EXTRACTED MATERIAL:
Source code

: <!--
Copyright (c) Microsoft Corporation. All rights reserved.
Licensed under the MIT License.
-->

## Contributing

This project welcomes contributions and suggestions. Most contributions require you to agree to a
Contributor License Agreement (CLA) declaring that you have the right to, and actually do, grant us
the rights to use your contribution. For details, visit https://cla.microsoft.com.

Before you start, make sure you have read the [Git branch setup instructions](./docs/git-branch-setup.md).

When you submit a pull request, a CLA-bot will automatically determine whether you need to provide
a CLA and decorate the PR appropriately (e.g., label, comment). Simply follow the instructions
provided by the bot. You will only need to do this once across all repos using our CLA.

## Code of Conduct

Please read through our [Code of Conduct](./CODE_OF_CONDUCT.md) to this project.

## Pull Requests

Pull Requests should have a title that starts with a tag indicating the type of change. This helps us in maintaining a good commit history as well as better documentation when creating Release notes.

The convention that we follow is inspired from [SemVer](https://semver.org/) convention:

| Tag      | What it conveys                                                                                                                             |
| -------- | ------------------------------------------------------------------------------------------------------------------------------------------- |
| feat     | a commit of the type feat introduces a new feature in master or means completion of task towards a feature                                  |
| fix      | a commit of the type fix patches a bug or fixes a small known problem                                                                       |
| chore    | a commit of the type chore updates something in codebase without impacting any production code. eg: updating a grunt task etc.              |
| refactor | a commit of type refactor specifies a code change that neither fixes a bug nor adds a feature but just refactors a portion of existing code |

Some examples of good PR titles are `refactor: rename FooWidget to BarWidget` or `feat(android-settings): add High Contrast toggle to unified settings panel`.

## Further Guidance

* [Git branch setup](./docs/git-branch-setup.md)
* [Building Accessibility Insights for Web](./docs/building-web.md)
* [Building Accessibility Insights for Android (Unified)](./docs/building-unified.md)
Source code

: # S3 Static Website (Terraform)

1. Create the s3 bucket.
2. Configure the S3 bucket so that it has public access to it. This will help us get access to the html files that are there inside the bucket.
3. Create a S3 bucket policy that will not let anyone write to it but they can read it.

TASK ITEM: Produce verbatim the lines starting at the one with "1. Create the s3 bucket." and ending at the last line of the material, both ends included. Add no other line.

RESULT:
1. Create the s3 bucket.
2. Configure the S3 bucket so that it has public access to it. This will help us get access to the html files that are there inside the bucket.
3. Create a S3 bucket policy that will not let anyone write to it but they can read it.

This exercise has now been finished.